**Input data:**
════════

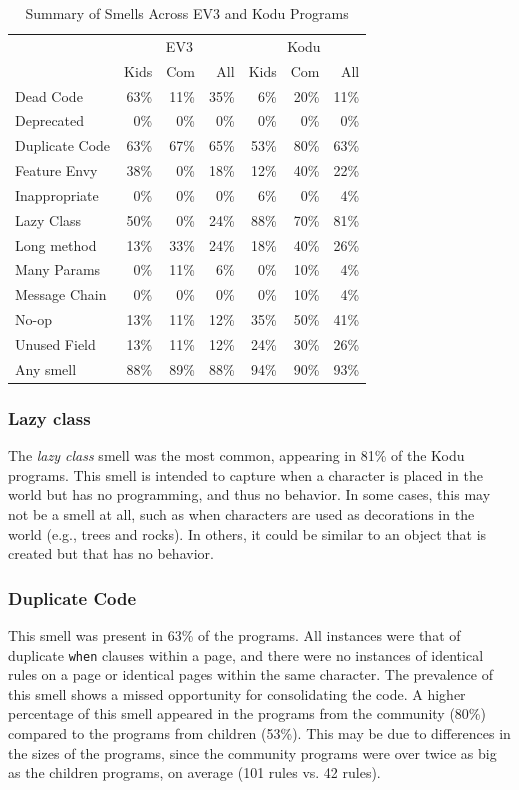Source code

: \documentclass[conference]{IEEEtran}
\begin{document}
\begin{table}
\caption{Summary of Smells Across EV3 and Kodu Programs \label{tab:smellsummary}}
\begin{small}
\begin{center}
\begin{tabular}{| l || r r | r || r r | r||} \cline{2-7}
\multicolumn{1}{c||}{}&\multicolumn{3}{c||}{EV3}&\multicolumn{3}{c||}{Kodu}\\ \cline{2-7}
\multicolumn{1}{c||}{}& Kids & Com & All & Kids & Com & All \\ \hline
Dead Code&63\%&11\%&35\%&6\%&20\%&11\%\\
Deprecated  & 0\% & 0\%& 0\% & 0\%& 0\% & 0\%\\
Duplicate Code&63\%&67\%&65\%&53\%&80\%&63\%\\
Feature Envy&38\%&0\%&18\%&12\%&40\%&22\%\\
Inappropriate &0\%&0\%&0\%&6\%&0\%&4\%\\
Lazy Class&50\%&0\%&24\%&88\%&70\%&81\%\\
Long method&13\%&33\%&24\%&18\%&40\%&26\%\\
Many Params&0\%&11\%&6\%&0\%&10\%&4\%\\
Message Chain&0\%&0\%&0\%&0\%&10\%&4\%\\
No-op&13\%&11\%&12\%&35\%&50\%&41\%\\
Unused Field&13\%&11\%&12\%&24\%&30\%&26\%\\ \hline\hline
Any smell & 88\%&89\%&88\% & 94\%&90\%&93\% \\ \hline
\end{tabular}
\end{center}
\end{small}
\end{table}

\subsubsection{Lazy class}
The \emph{lazy class} smell was the most common, appearing in 81\% of the Kodu programs. This smell is intended to capture when a character is placed in the world but has no programming, and thus no behavior. In some cases, this may not be a smell at all, such as when characters are used as decorations in the world (e.g., trees and rocks). In others, it could be similar to an object that is created but that has no behavior. 

\subsubsection{Duplicate Code}
This smell was present in 63\% of the programs. All instances were that of duplicate {\tt when} clauses within a page, and there were no instances of identical rules on a page or identical pages within the same character. The prevalence of this smell shows a missed opportunity for consolidating the code. A higher percentage of this smell appeared in the programs from the community (80\%) compared to the programs from children (53\%). This may be due to differences in the sizes of the programs, since the community programs were over twice as big as the children programs, on average (101 rules vs. 42 rules). 
\end{document}
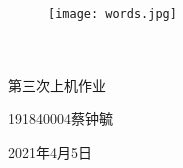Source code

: \documentclass[a4paper,10.5pt]{ctexart}
\begin{document}
	\begin{figure}[t]
		\parbox[b]{2cm}{
			
			}
		\parbox[b]{9cm}{
			\begin{center}
				\texttt{[image: words.jpg]}

				\small \textbf{ } 
			\end{center}
			}
	\end{figure}

	\begin{center}
		\quad \\
		\quad \\
		\vskip 3.5cm
		\heiti {} 第三次上机作业	
	\end{center}


	\begin{center}
		\songti \fontsize{15}{15}
		\doublespacing
		
		\quad 

		\large191840004\hspace{0.6cm}蔡钟毓

	\end{center}
	\begin{center}
		\songti \fontsize{15}{15}
		\doublespacing
		
		\quad 

		\large2021年4月5日

	\end{center}

\clearpage

\date{}

\end{document}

════════

Make a word-for-word repeat of the material, skipping all pictures.

Source code

: \documentclass[conference]{IEEEtran}
\begin{document}
\begin{table}
\caption{Summary of Smells Across EV3 and Kodu Programs \label{tab:smellsummary}}
\begin{small}
\begin{center}
\begin{tabular}{| l || r r | r || r r | r||} \cline{2-7}
\multicolumn{1}{c||}{}&\multicolumn{3}{c||}{EV3}&\multicolumn{3}{c||}{Kodu}\\ \cline{2-7}
\multicolumn{1}{c||}{}& Kids & Com & All & Kids & Com & All \\ \hline
Dead Code&63\%&11\%&35\%&6\%&20\%&11\%\\
Deprecated  & 0\% & 0\%& 0\% & 0\%& 0\% & 0\%\\
Duplicate Code&63\%&67\%&65\%&53\%&80\%&63\%\\
Feature Envy&38\%&0\%&18\%&12\%&40\%&22\%\\
Inappropriate &0\%&0\%&0\%&6\%&0\%&4\%\\
Lazy Class&50\%&0\%&24\%&88\%&70\%&81\%\\
Long method&13\%&33\%&24\%&18\%&40\%&26\%\\
Many Params&0\%&11\%&6\%&0\%&10\%&4\%\\
Message Chain&0\%&0\%&0\%&0\%&10\%&4\%\\
No-op&13\%&11\%&12\%&35\%&50\%&41\%\\
Unused Field&13\%&11\%&12\%&24\%&30\%&26\%\\ \hline\hline
Any smell & 88\%&89\%&88\% & 94\%&90\%&93\% \\ \hline
\end{tabular}
\end{center}
\end{small}
\end{table}

\subsubsection{Lazy class}
The \emph{lazy class} smell was the most common, appearing in 81\% of the Kodu programs. This smell is intended to capture when a character is placed in the world but has no programming, and thus no behavior. In some cases, this may not be a smell at all, such as when characters are used as decorations in the world (e.g., trees and rocks). In others, it could be similar to an object that is created but that has no behavior. 

\subsubsection{Duplicate Code}
This smell was present in 63\% of the programs. All instances were that of duplicate {\tt when} clauses within a page, and there were no instances of identical rules on a page or identical pages within the same character. The prevalence of this smell shows a missed opportunity for consolidating the code. A higher percentage of this smell appeared in the programs from the community (80\%) compared to the programs from children (53\%). This may be due to differences in the sizes of the programs, since the community programs were over twice as big as the children programs, on average (101 rules vs. 42 rules). 
\end{document}
Source code

: \documentclass[a4paper,10.5pt]{ctexart}
\begin{document}
	\begin{figure}[t]
		\parbox[b]{2cm}{
			
			}
		\parbox[b]{9cm}{
			\begin{center}
				\texttt{[image: words.jpg]}

				\small \textbf{ } 
			\end{center}
			}
	\end{figure}

	\begin{center}
		\quad \\
		\quad \\
		\vskip 3.5cm
		\heiti {} 第三次上机作业	
	\end{center}


	\begin{center}
		\songti \fontsize{15}{15}
		\doublespacing
		
		\quad 

		\large191840004\hspace{0.6cm}蔡钟毓

	\end{center}
	\begin{center}
		\songti \fontsize{15}{15}
		\doublespacing
		
		\quad 

		\large2021年4月5日

	\end{center}

\clearpage

\date{}

\end{document}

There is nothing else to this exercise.